GIVEN RECORDS:

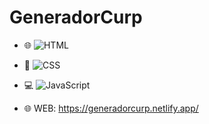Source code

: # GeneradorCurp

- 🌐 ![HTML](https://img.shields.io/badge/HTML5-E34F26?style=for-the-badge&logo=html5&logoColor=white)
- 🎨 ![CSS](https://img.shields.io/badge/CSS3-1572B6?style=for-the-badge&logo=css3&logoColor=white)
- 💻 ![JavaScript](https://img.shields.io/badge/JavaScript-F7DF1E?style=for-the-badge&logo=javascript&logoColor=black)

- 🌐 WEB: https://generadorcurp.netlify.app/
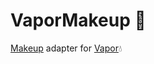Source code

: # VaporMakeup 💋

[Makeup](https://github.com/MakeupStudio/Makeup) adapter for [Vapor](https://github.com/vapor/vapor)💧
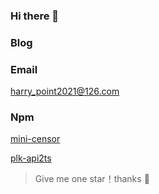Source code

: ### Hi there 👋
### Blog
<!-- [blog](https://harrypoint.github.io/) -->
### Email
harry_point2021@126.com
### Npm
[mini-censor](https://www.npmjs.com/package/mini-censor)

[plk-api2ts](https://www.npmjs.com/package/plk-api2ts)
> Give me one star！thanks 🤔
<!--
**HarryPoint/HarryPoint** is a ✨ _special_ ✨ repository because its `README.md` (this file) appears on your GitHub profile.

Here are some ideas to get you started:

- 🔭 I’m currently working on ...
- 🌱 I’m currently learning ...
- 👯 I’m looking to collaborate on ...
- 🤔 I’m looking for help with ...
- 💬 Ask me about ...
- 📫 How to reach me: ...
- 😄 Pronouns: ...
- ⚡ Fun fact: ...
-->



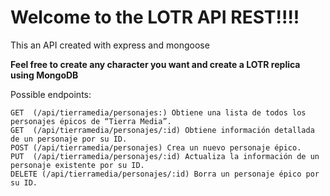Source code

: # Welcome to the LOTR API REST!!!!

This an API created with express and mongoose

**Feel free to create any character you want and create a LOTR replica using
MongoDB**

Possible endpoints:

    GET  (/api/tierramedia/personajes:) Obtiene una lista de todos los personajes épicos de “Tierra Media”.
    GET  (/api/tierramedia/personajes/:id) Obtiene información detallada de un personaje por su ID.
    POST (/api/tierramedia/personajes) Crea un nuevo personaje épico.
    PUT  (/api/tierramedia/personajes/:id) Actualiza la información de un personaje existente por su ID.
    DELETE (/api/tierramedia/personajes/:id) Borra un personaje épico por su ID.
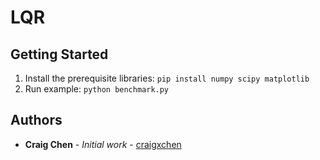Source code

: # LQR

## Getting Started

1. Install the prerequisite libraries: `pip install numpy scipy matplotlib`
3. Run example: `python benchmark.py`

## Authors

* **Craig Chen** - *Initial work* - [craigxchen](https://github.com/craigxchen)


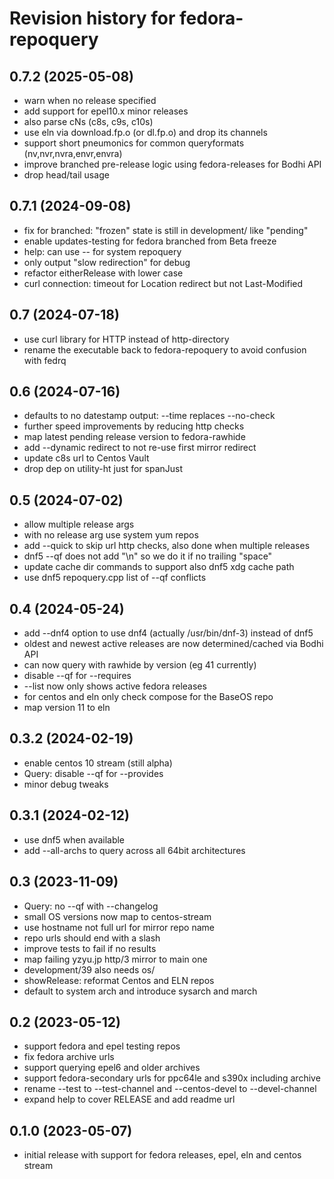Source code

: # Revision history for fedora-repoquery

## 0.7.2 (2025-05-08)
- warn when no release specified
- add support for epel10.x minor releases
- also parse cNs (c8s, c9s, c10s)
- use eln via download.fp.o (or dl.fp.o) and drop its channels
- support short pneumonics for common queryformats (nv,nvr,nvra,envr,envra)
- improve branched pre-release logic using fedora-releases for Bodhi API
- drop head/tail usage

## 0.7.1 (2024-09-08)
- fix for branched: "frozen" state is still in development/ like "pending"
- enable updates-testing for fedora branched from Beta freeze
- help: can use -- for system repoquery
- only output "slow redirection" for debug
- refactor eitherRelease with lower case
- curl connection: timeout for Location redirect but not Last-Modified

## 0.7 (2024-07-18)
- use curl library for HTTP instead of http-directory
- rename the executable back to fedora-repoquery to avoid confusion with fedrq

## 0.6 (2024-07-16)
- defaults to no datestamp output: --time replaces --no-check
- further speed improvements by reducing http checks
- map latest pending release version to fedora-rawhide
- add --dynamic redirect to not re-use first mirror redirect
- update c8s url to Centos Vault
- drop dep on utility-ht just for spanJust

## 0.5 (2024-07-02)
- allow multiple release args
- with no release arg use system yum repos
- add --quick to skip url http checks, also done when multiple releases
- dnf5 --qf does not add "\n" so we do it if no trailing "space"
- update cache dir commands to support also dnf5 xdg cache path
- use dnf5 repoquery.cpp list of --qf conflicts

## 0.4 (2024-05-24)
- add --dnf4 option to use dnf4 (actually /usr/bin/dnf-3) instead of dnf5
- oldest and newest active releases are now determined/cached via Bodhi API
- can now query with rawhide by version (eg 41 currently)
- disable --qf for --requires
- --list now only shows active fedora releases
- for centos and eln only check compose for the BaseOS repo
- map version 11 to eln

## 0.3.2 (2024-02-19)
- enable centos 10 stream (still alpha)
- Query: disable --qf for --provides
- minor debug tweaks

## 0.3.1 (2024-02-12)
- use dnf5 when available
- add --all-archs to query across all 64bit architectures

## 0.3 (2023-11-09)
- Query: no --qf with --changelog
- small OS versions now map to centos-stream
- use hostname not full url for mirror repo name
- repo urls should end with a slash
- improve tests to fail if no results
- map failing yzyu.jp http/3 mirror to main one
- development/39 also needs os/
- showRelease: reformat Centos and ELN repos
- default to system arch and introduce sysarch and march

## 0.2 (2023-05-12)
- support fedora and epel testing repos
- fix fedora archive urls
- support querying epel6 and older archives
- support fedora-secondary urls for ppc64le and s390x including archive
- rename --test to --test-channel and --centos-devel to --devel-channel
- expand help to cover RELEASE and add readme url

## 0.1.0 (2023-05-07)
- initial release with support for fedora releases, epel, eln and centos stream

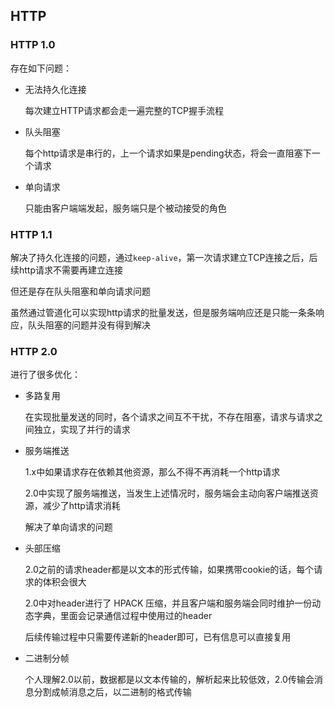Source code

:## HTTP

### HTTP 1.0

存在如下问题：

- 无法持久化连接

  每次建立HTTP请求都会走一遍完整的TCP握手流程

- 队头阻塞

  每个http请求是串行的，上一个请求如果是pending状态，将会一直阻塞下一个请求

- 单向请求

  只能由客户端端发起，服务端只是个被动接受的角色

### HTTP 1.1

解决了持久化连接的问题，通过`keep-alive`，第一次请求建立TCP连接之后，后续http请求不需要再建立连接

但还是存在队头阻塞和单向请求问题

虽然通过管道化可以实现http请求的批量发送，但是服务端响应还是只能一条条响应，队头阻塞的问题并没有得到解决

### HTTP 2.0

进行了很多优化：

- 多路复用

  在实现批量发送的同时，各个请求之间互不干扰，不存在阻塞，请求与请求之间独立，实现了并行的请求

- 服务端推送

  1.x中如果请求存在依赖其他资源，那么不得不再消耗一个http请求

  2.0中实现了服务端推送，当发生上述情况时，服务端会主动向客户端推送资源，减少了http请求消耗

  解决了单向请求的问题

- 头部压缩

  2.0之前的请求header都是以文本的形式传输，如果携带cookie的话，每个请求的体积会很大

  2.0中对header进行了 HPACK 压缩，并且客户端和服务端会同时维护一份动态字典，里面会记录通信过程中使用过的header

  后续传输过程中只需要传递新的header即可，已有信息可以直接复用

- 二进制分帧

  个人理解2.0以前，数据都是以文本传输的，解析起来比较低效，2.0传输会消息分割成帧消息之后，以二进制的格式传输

==

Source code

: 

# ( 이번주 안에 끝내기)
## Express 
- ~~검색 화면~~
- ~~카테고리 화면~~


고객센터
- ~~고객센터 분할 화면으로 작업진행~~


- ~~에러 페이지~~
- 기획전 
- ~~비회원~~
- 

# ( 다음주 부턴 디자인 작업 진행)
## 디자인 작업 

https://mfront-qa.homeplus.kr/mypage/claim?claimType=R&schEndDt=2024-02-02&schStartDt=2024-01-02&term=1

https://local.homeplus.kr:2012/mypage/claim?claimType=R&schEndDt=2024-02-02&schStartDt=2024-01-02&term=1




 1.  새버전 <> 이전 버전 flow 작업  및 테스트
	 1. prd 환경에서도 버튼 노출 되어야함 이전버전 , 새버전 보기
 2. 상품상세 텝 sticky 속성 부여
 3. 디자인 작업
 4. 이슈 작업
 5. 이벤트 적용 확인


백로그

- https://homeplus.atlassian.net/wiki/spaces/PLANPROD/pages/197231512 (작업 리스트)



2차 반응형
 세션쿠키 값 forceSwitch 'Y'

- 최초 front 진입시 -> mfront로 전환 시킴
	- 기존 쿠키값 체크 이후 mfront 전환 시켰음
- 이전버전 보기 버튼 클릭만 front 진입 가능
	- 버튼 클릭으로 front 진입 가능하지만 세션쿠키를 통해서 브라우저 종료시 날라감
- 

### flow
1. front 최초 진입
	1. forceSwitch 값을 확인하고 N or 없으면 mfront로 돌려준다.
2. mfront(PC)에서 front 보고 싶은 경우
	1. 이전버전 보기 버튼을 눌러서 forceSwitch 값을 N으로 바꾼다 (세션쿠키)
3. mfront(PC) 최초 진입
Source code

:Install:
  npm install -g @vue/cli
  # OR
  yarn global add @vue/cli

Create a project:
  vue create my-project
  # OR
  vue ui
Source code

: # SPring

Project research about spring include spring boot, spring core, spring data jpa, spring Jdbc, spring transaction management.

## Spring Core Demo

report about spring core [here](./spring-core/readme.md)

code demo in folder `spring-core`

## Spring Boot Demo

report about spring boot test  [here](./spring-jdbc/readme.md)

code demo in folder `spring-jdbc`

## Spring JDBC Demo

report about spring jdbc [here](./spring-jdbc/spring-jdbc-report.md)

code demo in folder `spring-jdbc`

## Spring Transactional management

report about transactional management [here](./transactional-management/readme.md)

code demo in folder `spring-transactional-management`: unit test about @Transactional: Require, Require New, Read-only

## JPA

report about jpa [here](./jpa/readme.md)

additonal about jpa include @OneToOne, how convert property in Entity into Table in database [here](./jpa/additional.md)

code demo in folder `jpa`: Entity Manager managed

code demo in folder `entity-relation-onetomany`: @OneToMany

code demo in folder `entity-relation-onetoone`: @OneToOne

PROBLEM STATEMENT: What lines in the data above contain the word "Obtiene"? Copy them all.

COMPLETED TASK:
    GET  (/api/tierramedia/personajes:) Obtiene una lista de todos los personajes épicos de “Tierra Media”.
    GET  (/api/tierramedia/personajes/:id) Obtiene información detallada de un personaje por su ID.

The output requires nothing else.